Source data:
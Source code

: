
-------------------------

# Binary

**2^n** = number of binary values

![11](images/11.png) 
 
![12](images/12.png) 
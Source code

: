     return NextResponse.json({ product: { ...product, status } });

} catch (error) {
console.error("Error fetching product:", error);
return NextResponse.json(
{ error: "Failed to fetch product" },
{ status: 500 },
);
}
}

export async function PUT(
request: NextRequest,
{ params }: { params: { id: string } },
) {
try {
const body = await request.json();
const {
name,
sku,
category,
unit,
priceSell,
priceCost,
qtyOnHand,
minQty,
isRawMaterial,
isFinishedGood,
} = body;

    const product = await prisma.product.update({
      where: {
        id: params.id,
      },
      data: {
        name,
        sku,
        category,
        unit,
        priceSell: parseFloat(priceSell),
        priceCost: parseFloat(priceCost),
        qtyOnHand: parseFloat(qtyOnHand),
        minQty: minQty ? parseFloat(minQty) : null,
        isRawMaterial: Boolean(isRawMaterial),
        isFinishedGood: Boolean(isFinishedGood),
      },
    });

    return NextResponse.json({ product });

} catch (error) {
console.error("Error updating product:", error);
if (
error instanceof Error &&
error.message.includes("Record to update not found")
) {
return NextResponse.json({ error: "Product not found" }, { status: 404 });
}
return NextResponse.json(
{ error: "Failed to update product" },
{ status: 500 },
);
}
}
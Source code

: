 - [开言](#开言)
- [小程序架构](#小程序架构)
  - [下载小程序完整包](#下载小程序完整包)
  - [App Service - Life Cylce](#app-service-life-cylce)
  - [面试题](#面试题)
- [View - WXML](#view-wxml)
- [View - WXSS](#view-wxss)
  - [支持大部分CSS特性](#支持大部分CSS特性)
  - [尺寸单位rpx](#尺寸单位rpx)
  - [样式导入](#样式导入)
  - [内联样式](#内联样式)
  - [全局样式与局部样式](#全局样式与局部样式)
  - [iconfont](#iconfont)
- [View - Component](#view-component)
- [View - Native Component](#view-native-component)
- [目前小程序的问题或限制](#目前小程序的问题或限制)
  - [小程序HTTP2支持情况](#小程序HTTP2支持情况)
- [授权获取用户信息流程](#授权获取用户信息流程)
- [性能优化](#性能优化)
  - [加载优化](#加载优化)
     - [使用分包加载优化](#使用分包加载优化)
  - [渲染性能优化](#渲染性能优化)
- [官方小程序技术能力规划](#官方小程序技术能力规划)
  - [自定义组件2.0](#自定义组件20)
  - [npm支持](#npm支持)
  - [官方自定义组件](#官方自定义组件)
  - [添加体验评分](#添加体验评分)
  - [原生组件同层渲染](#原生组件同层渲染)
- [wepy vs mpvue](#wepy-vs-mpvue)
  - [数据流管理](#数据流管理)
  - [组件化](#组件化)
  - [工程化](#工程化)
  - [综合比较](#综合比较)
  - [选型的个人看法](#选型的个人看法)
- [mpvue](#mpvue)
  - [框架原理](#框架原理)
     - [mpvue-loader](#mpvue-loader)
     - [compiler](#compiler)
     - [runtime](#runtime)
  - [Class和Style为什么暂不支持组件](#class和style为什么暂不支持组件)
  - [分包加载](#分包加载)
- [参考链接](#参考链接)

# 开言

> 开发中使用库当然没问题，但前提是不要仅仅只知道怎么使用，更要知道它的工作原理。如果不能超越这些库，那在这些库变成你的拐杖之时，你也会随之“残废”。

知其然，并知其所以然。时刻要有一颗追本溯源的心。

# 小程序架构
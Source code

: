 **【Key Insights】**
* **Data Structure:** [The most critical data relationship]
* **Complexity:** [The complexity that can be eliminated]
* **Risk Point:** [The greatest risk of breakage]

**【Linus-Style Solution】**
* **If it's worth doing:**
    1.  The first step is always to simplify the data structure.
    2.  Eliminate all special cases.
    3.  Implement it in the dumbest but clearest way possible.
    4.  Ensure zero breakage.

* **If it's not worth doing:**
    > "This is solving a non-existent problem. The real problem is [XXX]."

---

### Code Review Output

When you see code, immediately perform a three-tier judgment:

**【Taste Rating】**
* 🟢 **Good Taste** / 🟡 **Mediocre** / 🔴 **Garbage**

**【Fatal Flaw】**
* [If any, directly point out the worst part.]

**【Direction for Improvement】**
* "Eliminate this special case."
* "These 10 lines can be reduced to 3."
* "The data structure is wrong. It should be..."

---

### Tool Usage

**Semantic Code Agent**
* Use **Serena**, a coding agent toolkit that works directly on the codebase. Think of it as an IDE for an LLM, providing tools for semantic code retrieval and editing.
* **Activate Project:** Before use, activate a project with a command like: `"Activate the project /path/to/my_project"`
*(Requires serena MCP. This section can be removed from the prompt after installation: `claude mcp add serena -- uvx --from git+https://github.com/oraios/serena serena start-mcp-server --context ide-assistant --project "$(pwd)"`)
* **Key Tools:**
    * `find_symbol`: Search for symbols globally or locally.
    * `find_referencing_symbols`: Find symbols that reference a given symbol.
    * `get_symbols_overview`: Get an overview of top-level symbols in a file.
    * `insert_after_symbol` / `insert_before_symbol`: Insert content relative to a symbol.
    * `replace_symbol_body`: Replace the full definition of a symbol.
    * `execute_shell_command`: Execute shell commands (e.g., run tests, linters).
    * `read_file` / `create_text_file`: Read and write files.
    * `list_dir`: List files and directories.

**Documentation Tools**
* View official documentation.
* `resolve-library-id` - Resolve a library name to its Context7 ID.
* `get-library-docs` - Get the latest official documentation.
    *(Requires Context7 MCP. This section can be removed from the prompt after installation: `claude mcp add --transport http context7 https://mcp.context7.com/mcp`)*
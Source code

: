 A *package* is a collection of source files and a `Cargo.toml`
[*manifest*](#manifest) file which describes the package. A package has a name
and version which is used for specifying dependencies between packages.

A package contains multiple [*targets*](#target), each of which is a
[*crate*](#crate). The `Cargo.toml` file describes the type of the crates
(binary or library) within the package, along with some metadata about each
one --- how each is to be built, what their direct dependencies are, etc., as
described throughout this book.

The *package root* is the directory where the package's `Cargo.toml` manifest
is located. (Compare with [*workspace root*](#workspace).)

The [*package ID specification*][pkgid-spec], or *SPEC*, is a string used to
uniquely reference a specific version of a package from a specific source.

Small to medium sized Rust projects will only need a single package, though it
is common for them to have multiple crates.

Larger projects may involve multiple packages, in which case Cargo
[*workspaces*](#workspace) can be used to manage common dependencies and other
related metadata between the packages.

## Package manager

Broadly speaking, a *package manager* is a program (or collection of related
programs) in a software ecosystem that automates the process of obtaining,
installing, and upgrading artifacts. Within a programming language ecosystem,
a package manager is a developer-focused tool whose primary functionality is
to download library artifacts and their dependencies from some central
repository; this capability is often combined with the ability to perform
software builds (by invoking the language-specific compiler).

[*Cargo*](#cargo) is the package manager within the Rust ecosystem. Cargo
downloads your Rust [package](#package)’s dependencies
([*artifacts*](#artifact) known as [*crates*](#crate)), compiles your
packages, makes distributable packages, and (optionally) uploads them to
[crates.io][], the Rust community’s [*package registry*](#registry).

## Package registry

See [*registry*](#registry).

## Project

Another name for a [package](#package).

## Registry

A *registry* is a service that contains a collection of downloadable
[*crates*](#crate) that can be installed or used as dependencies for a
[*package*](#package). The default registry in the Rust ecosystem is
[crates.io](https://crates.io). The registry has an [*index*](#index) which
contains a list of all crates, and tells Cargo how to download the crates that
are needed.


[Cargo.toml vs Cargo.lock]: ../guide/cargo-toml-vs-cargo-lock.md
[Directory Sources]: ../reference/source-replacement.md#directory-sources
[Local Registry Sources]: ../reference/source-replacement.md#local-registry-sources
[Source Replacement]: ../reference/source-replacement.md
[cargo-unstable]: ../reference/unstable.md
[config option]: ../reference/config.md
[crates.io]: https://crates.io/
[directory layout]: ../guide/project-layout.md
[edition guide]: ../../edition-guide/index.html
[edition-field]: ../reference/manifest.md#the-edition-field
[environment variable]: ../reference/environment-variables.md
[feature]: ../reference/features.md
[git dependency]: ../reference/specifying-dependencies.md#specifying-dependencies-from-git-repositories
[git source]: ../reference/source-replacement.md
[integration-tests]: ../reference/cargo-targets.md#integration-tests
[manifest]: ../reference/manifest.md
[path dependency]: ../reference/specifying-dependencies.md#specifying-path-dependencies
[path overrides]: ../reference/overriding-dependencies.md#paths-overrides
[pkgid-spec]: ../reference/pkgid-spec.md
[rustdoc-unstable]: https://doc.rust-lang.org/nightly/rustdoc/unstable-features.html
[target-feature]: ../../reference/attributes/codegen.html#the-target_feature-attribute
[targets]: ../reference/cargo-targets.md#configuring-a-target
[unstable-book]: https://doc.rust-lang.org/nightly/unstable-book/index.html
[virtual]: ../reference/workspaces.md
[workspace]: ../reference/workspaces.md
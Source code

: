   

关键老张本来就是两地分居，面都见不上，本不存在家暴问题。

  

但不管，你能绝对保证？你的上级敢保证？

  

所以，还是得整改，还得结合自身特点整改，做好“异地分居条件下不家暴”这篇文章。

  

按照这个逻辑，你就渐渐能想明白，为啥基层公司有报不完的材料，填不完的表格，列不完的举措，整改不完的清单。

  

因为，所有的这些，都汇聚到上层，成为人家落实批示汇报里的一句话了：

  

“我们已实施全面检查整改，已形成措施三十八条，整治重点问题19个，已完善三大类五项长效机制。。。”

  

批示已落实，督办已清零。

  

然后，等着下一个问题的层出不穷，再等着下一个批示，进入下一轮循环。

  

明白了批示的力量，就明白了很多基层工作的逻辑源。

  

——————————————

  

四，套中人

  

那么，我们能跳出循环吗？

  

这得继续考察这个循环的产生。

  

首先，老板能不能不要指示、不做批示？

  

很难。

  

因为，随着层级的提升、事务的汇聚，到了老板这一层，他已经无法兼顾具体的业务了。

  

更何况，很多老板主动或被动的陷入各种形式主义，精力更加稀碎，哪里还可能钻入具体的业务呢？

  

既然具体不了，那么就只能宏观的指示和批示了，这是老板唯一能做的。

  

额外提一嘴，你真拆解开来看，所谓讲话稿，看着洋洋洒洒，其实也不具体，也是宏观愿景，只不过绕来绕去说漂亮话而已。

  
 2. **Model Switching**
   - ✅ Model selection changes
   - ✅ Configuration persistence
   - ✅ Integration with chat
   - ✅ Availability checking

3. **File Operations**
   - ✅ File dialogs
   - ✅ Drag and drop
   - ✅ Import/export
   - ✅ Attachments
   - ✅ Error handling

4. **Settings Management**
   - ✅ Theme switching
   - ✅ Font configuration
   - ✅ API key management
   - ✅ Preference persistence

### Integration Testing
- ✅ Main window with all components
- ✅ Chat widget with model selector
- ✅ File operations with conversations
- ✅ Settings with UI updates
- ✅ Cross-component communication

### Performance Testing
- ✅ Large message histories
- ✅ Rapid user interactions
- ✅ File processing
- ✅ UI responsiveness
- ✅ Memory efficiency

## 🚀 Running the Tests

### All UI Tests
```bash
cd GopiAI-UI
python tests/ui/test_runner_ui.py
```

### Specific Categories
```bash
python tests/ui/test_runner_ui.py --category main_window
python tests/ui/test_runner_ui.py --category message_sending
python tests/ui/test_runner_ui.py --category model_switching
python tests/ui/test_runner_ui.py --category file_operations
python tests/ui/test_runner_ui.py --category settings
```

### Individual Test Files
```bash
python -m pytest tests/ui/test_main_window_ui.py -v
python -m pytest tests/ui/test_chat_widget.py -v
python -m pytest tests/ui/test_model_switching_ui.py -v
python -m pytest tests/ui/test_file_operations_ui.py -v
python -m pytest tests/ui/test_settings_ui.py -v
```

_Work task_
Using only the entries above, output the line with "[git source]: ../reference/source-replacement.md", the line with "额外提一嘴，你真拆解开来看，", and all lines between them, exactly as they stand.

_Exercise result_
[git source]: ../reference/source-replacement.md
[integration-tests]: ../reference/cargo-targets.md#integration-tests
[manifest]: ../reference/manifest.md
[path dependency]: ../reference/specifying-dependencies.md#specifying-path-dependencies
[path overrides]: ../reference/overriding-dependencies.md#paths-overrides
[pkgid-spec]: ../reference/pkgid-spec.md
[rustdoc-unstable]: https://doc.rust-lang.org/nightly/rustdoc/unstable-features.html
[target-feature]: ../../reference/attributes/codegen.html#the-target_feature-attribute
[targets]: ../reference/cargo-targets.md#configuring-a-target
[unstable-book]: https://doc.rust-lang.org/nightly/unstable-book/index.html
[virtual]: ../reference/workspaces.md
[workspace]: ../reference/workspaces.md
Source code

:   

关键老张本来就是两地分居，面都见不上，本不存在家暴问题。

  

但不管，你能绝对保证？你的上级敢保证？

  

所以，还是得整改，还得结合自身特点整改，做好“异地分居条件下不家暴”这篇文章。

  

按照这个逻辑，你就渐渐能想明白，为啥基层公司有报不完的材料，填不完的表格，列不完的举措，整改不完的清单。

  

因为，所有的这些，都汇聚到上层，成为人家落实批示汇报里的一句话了：

  

“我们已实施全面检查整改，已形成措施三十八条，整治重点问题19个，已完善三大类五项长效机制。。。”

  

批示已落实，督办已清零。

  

然后，等着下一个问题的层出不穷，再等着下一个批示，进入下一轮循环。

  

明白了批示的力量，就明白了很多基层工作的逻辑源。

  

——————————————

  

四，套中人

  

那么，我们能跳出循环吗？

  

这得继续考察这个循环的产生。

  

首先，老板能不能不要指示、不做批示？

  

很难。

  

因为，随着层级的提升、事务的汇聚，到了老板这一层，他已经无法兼顾具体的业务了。

  

更何况，很多老板主动或被动的陷入各种形式主义，精力更加稀碎，哪里还可能钻入具体的业务呢？

  

既然具体不了，那么就只能宏观的指示和批示了，这是老板唯一能做的。

  

额外提一嘴，你真拆解开来看，所谓讲话稿，看着洋洋洒洒，其实也不具体，也是宏观愿景，只不过绕来绕去说漂亮话而已。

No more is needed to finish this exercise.